Answer with the exact lines of the following material from the one containing "Porsche is necessarily" through the one containing "In a bounded", both end lines included.

* Exercise input
-=-=-=-=-
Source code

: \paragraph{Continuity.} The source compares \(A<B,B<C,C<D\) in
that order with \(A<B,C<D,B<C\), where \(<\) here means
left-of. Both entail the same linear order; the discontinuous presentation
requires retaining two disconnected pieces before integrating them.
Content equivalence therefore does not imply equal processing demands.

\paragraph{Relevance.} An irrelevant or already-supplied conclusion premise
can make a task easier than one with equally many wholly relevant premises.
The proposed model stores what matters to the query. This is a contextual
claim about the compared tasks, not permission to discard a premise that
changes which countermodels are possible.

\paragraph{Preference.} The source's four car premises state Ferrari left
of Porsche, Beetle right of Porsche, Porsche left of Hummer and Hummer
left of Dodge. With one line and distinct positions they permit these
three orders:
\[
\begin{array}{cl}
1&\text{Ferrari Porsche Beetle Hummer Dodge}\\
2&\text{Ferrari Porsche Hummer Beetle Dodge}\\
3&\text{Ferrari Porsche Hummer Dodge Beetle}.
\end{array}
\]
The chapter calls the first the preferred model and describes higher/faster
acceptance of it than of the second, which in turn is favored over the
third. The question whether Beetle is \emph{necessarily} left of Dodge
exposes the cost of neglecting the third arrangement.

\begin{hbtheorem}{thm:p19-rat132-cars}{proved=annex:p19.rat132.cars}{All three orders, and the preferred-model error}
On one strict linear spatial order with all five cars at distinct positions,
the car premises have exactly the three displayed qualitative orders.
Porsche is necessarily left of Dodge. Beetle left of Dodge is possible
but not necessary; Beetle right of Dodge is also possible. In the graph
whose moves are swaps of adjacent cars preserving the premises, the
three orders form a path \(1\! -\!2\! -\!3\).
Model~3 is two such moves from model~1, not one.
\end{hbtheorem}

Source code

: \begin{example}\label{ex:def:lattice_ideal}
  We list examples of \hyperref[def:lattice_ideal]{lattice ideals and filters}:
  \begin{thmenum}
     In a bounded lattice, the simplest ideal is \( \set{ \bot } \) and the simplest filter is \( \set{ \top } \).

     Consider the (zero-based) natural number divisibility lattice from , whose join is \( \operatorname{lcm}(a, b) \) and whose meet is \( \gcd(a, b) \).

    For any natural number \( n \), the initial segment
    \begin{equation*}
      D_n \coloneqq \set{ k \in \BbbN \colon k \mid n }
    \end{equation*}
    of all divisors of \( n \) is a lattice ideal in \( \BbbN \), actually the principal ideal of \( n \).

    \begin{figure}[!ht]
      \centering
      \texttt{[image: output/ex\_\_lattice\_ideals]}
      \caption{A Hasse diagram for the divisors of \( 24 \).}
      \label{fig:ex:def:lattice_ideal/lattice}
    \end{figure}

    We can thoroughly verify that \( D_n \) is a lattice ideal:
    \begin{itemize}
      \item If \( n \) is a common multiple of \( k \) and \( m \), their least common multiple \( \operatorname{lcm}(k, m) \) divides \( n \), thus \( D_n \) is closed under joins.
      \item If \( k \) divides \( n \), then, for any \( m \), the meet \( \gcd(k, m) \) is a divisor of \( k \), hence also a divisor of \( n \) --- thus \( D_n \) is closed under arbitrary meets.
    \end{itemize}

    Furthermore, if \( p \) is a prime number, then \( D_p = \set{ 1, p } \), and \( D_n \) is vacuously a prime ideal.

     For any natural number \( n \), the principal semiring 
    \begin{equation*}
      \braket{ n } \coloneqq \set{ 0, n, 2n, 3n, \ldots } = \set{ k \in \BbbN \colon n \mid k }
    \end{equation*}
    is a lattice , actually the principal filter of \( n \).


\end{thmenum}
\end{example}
-=-=-=-=-
* Worked solution
Porsche is necessarily left of Dodge. Beetle left of Dodge is possible
but not necessary; Beetle right of Dodge is also possible. In the graph
whose moves are swaps of adjacent cars preserving the premises, the
three orders form a path \(1\! -\!2\! -\!3\).
Model~3 is two such moves from model~1, not one.
\end{hbtheorem}

Source code

: \begin{example}\label{ex:def:lattice_ideal}
  We list examples of \hyperref[def:lattice_ideal]{lattice ideals and filters}:
  \begin{thmenum}
     In a bounded lattice, the simplest ideal is \( \set{ \bot } \) and the simplest filter is \( \set{ \top } \).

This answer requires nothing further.